Hi to all of you,
I use OptiX for an ordinary raytracer. Until now i could fix every problem by myself or using google.
I load a scenegraph and build an OptiX-Context accordingly:
At the root I use a RTGroup and an attached BVH-Accelerator.
Below this root is an arbitrary Tree of RTGroups (nodes), each with an attached BVH-Accelerator.
At the leafs I use RTGeometrygroups, again each with an attached BVH-Accelerator and a RTGeometry.
This system works, i get the desired frames.
Since all the geometry consists of triangles I want to use the accelerators for triangles (TriangleKdTree/KdTree) at the lowest level (RTGeometrygroup). Therefore this is the only thing i changed from the working system.
I set the vertex and index buffers as follows:
rtAccelerationCreate(m_context, &m_o_accel);
rtAccelerationSetBuilder(m_o_accel, "TriangleKdTree");
rtAccelerationSetTraverser(m_o_accel, "KdTree");
rtAccelerationSetProperty(m_o_accel, "vertex_buffer_name", "vertexBuffer");
rtAccelerationSetProperty(m_o_accel, "vertex_buffer_stride", "0");
rtAccelerationSetProperty(m_o_accel, "index_buffer_name", "vertexIndexBuffer");
rtAccelerationSetProperty(m_o_accel, "index_buffer_stride", "0");
But I get the following error:
Unknown error (Details: Function "RTresult _rtContextLaunch2D(RTcontext_api*,
unsigned int, RTsize, RTsize)" caught exception: Encountered a CUDA error:
Kernel launch returned (702): Launch timeout, [6619200])
If I am not mistaken, this means that the call to rtContextLaunch2D takes too long.
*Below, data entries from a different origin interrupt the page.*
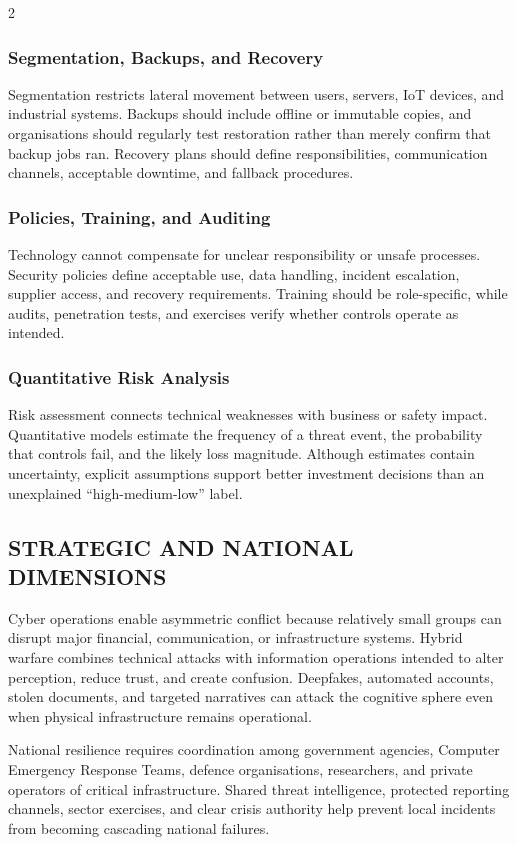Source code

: \begin{multicols}{2}
  \subsubsection*{Segmentation, Backups, and Recovery}
  Segmentation restricts lateral movement between users, servers, IoT devices, and industrial systems. Backups should include offline or immutable copies, and organisations should regularly test restoration rather than merely confirm that backup jobs ran. Recovery plans should define responsibilities, communication channels, acceptable downtime, and fallback procedures.

  \subsubsection*{Policies, Training, and Auditing}
  Technology cannot compensate for unclear responsibility or unsafe processes. Security policies define acceptable use, data handling, incident escalation, supplier access, and recovery requirements. Training should be role-specific, while audits, penetration tests, and exercises verify whether controls operate as intended.

  \subsubsection*{Quantitative Risk Analysis}
  Risk assessment connects technical weaknesses with business or safety impact. Quantitative models estimate the frequency of a threat event, the probability that controls fail, and the likely loss magnitude. Although estimates contain uncertainty, explicit assumptions support better investment decisions than an unexplained “high-medium-low” label.

  \subsection*{\centering\uppercase{Strategic and National Dimensions}}
  Cyber operations enable asymmetric conflict because relatively small groups can disrupt major financial, communication, or infrastructure systems. Hybrid warfare combines technical attacks with information operations intended to alter perception, reduce trust, and create confusion. Deepfakes, automated accounts, stolen documents, and targeted narratives can attack the cognitive sphere even when physical infrastructure remains operational.

  \noindent
  National resilience requires coordination among government agencies, Computer Emergency Response Teams, defence organisations, researchers, and private operators of critical infrastructure. Shared threat intelligence, protected reporting channels, sector exercises, and clear crisis authority help prevent local incidents from becoming cascading national failures.


\end{multicols}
Therefore I tried to minimize the work:
- 6x6 Pixel
- no recursion but to the lightsources --> no shadows, transparencies, refractions, reflections
- 589 vertices in 5 buffers
- 3348 vertex indices in 5 buffers
- before first real launch a call to rtContextLaunch2D(context, 0, 0) --> compiles in 5.5-6.5s
The system is as follows:
- SUSE Linux Enterprise Desktop 11 (x86_64)
- Quadro 6000
- Nvidia driver 304.54
- Cuda 5.0
- OptiX 3.0.1
I tried manipulating the buffers length and names, getting validation error, to assure that they are correct. Those are the same buffers I use in the intersection test:
RT_PROGRAM void mesh_intersect(int primIdx){
int v_id0 = vertexIndexBuffer[primIdx * 3 + 0];
int v_id1 = vertexIndexBuffer[primIdx * 3 + 1];
int v_id2 = vertexIndexBuffer[primIdx * 3 + 2];
float3 p0 = vertexBuffer[v_id0];
float3 p1 = vertexBuffer[v_id1];
float3 p2 = vertexBuffer[v_id2];
//intersections tests follow
}
Is it even possible to mix the different acceleration structures for the different tiers of the tree?
I hope someone can point me in the right direction to fix this problem!
If you need further information I will gladly provide it (hopefully not a smallest working example, which would be rather hard to make because the application uses MPI to work on a distributed system)
Greetings
Frieder